> WHAT YOU SHOULD DO: In the entries that follow, how many lines contain "allows"? Answer with the number only.

━━━ PROVIDED DATA

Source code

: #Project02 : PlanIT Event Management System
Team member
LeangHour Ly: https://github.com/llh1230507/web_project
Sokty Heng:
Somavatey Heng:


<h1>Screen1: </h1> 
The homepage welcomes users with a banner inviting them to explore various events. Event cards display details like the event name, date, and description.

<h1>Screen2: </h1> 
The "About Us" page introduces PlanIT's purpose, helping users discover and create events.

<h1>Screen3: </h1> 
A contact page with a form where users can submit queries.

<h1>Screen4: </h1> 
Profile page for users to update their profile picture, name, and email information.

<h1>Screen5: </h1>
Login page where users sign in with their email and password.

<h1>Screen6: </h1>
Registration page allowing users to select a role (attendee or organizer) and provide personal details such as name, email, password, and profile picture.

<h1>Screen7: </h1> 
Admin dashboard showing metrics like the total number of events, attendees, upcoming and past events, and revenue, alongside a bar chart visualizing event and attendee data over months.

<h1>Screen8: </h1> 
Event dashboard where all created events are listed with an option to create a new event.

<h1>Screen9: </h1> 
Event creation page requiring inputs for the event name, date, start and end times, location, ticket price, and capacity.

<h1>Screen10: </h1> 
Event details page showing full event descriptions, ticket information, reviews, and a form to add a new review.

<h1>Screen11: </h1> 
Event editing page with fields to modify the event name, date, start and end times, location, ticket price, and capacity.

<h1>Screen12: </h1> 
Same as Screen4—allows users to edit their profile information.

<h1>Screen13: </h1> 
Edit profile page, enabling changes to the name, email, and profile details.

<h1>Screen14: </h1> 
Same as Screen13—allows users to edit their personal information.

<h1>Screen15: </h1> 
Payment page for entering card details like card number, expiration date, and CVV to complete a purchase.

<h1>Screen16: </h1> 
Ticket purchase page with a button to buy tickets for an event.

━━━━━━
━━━ PROVIDED DATA

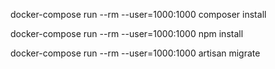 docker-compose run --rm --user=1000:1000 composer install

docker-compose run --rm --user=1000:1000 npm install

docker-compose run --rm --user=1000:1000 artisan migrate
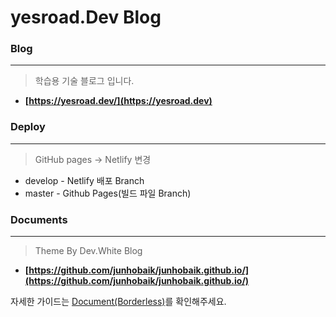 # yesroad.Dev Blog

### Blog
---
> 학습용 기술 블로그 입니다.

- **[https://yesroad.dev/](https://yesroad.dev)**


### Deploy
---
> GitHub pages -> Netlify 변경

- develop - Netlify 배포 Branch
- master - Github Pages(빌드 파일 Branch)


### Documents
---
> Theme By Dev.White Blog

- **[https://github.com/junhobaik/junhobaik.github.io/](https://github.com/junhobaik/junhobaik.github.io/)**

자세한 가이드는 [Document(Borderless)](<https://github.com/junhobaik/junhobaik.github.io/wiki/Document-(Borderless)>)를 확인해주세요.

━━━━━━

> RESULT OF THE TASK: 2